For Correa, a city was much more than ‘brick and stone’

June 18, 2015 01:57 am | Updated November 17, 2021 11:06 am IST - MUMBAI:

Kanchanjunga building, one of the landmarks in Mumbai, designed by architect Charles Correa. Photo: Vivek Bendre

Kanchanjunga building, one of the landmarks in Mumbai, designed by architect Charles Correa. Photo: Vivek Bendre

For him, a city could be blessed with the most beautiful physical attributes yet cease to be one. A ‘city’ was much more than ‘brick and stone,’ he noted. It was a place where “people meet, where things happen, where ideas incubate” and a place “where urban skills grow.” In his own words, cities “have mythical and metaphysical attributes.”

These notions could well define the principle behind Charles Correa’s buildings — one that was sensitive to locations, climate, context and more importantly, people. With his demise, the world of architecture and urban planning has lost a visionary. Often hailed as the greatest Indian contemporary architect, >Mr. Correa passed away late on Tuesday night after a short illness. He was 84.

Recipient of numerous international and national honours, including the Padma Shri (1972) and Padma Vibushan (2006), Mr. Correa commanded a world-wide reputation for his designs. Credited to him is a huge body of work which included national and global landmarks like the Gandhi Smarak Sangrahalaya in Ahmedabad, one of his earliest work at the age of 28, Bharat Bhavan in Bhopal, Jawahar Kala Kendra in Jaipur, the Ismaili Centre in Toronto, Champalimaud Centre for the Unknown in Portugal, the Permanent Mission of India in New York and the Handloom Pavilion in Delhi among others. In the 1970s, he was also the chief architect of Mumbai’s satellite suburb, Navi Mumbai. Mr.
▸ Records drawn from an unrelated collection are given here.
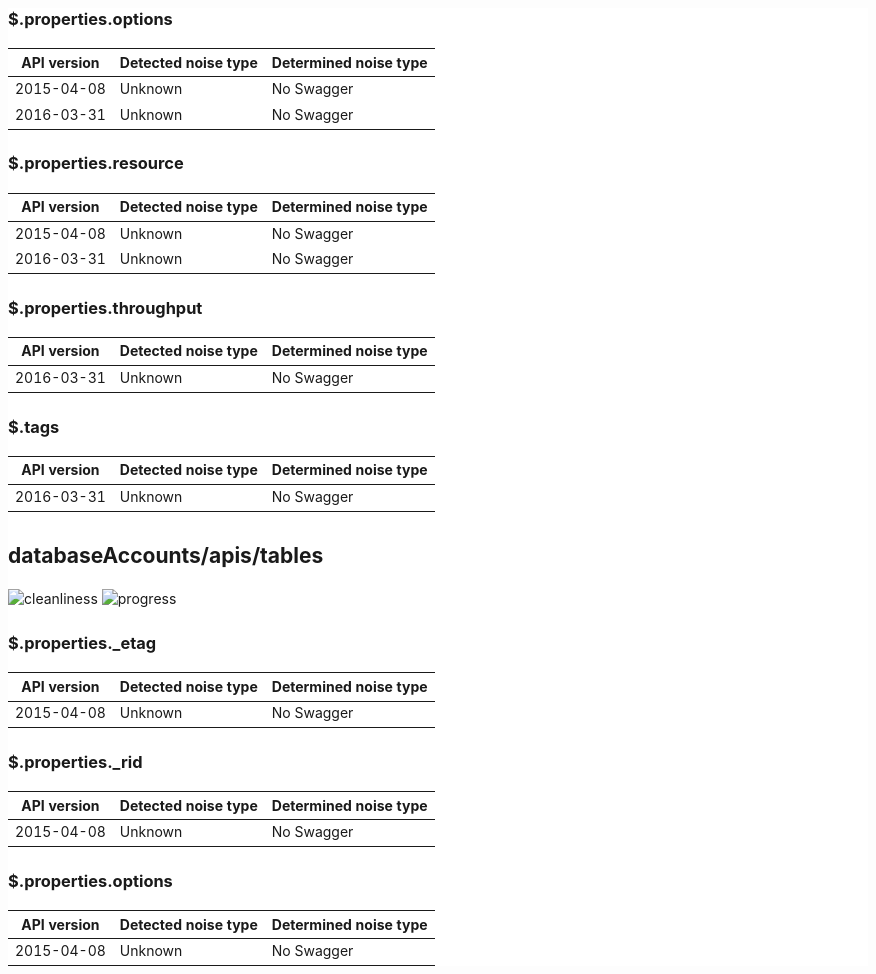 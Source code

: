 ### \$.properties.options

| API version | Detected noise type | Determined noise type |
| ----------- | ------------------- | --------------------- |
| 2015-04-08  | Unknown             | No Swagger            |
| 2016-03-31  | Unknown             | No Swagger            |

### \$.properties.resource

| API version | Detected noise type | Determined noise type |
| ----------- | ------------------- | --------------------- |
| 2015-04-08  | Unknown             | No Swagger            |
| 2016-03-31  | Unknown             | No Swagger            |

### \$.properties.throughput

| API version | Detected noise type | Determined noise type |
| ----------- | ------------------- | --------------------- |
| 2016-03-31  | Unknown             | No Swagger            |

### \$.tags

| API version | Detected noise type | Determined noise type |
| ----------- | ------------------- | --------------------- |
| 2016-03-31  | Unknown             | No Swagger            |

## databaseAccounts/apis/tables

![cleanliness](https://img.shields.io/badge/cleanliness-55.56%25%20(5%20/%209)-yellow) ![progress](https://img.shields.io/badge/progress-0.00%25%20(0%20/%204)-red)

### \$.properties._etag

| API version | Detected noise type | Determined noise type |
| ----------- | ------------------- | --------------------- |
| 2015-04-08  | Unknown             | No Swagger            |

### \$.properties._rid

| API version | Detected noise type | Determined noise type |
| ----------- | ------------------- | --------------------- |
| 2015-04-08  | Unknown             | No Swagger            |

### \$.properties.options

| API version | Detected noise type | Determined noise type |
| ----------- | ------------------- | --------------------- |
| 2015-04-08  | Unknown             | No Swagger            |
Correa gave new heights to the “open to sky” concept of design while his contributions to low-income housing were also immense, exemplified by his sustainable “tube houses” in Ahmedabad which conserved energy taking into account the hot climate.
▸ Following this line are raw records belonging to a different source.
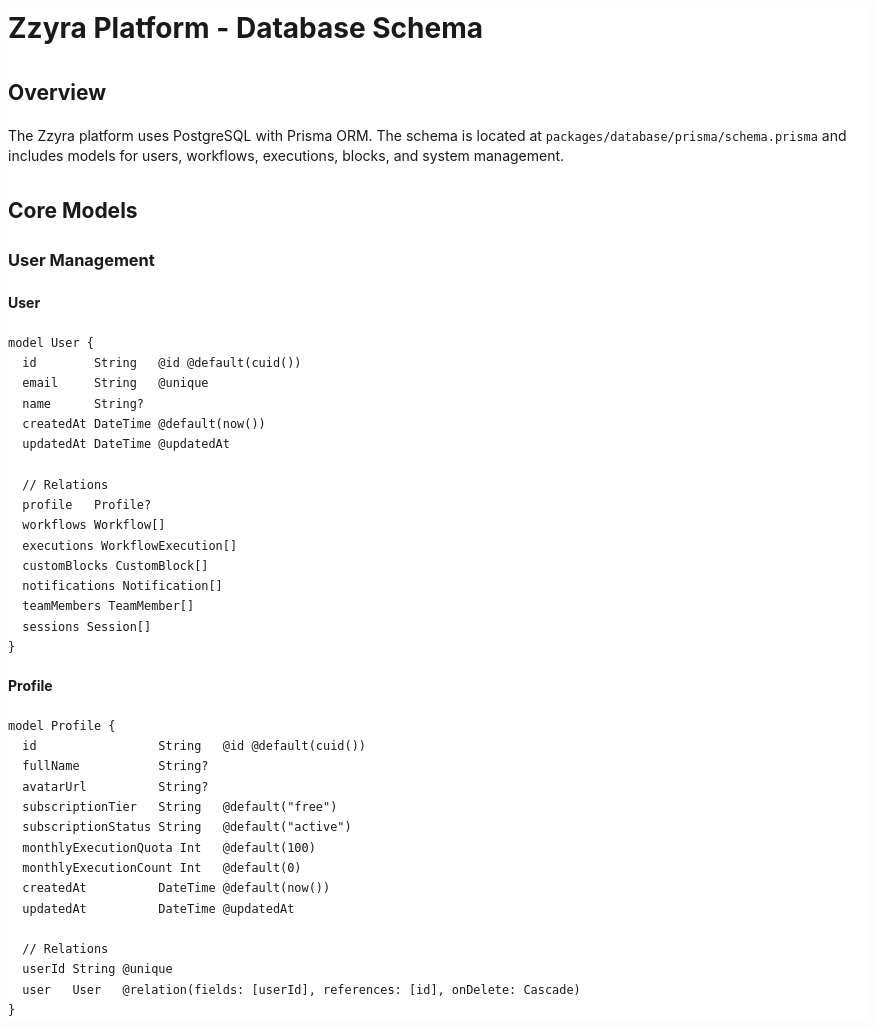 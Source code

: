 # Zzyra Platform - Database Schema

## Overview

The Zzyra platform uses PostgreSQL with Prisma ORM. The schema is located at `packages/database/prisma/schema.prisma` and includes models for users, workflows, executions, blocks, and system management.

## Core Models

### User Management

#### User

```prisma
model User {
  id        String   @id @default(cuid())
  email     String   @unique
  name      String?
  createdAt DateTime @default(now())
  updatedAt DateTime @updatedAt

  // Relations
  profile   Profile?
  workflows Workflow[]
  executions WorkflowExecution[]
  customBlocks CustomBlock[]
  notifications Notification[]
  teamMembers TeamMember[]
  sessions Session[]
}
```

#### Profile

```prisma
model Profile {
  id                 String   @id @default(cuid())
  fullName           String?
  avatarUrl          String?
  subscriptionTier   String   @default("free")
  subscriptionStatus String   @default("active")
  monthlyExecutionQuota Int   @default(100)
  monthlyExecutionCount Int   @default(0)
  createdAt          DateTime @default(now())
  updatedAt          DateTime @updatedAt

  // Relations
  userId String @unique
  user   User   @relation(fields: [userId], references: [id], onDelete: Cascade)
}
```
In a January 1996 essay, while eulogising the value of open space in a warm climate like India’s, he noted the practical benefits of open-to-sky spaces.”

“To the poor in their cramped dwellings, the roof terrace and the courtyard represent an additional room, used in many different ways during the course of a day: for cooking, for talking to friends, for sleeping at night, and so forth. And for the rich, at the other end of the income spectrum, the lawn is as precious as the bungalow itself.”
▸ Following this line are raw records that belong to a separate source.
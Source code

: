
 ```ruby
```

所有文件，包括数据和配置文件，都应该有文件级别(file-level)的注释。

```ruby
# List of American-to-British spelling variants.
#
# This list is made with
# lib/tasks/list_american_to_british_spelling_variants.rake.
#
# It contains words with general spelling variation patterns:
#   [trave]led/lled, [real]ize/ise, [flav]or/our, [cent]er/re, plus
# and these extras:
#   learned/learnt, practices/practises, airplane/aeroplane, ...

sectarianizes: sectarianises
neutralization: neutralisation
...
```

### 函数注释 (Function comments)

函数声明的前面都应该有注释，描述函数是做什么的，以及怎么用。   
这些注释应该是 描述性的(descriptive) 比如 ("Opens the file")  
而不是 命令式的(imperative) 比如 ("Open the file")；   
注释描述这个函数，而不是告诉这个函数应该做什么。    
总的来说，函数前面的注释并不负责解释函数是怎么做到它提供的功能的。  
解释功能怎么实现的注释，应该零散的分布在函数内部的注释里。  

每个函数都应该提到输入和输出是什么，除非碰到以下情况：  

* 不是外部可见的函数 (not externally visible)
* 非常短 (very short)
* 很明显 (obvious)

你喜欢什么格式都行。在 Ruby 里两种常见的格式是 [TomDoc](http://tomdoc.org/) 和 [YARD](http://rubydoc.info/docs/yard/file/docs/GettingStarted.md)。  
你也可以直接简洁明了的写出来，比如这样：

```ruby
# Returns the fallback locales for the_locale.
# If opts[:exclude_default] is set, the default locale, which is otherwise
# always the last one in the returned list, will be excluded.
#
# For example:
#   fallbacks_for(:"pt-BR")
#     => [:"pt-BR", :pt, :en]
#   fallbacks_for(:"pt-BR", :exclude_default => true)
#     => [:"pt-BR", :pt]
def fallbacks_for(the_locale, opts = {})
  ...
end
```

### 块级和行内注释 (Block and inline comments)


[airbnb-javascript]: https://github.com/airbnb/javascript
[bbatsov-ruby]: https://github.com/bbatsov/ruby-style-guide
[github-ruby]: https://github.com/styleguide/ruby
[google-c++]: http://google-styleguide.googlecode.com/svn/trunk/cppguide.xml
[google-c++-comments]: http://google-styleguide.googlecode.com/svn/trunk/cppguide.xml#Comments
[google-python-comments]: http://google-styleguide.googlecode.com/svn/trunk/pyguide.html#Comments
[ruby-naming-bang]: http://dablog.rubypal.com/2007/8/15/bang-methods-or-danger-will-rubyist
According to Encyclopedia Britannica, Mr. Correa’s “early work combined traditional architectural values — the colonial bungalow, traditional symmetrical space — with the Modernist use of materials exemplified by figures such as Le Corbusier, Louis I. Kahn and Buckminster Fuller.”

In 1984, he founded the UDRI in Mumbai, dedicated to protecting the environment and improving urban communities.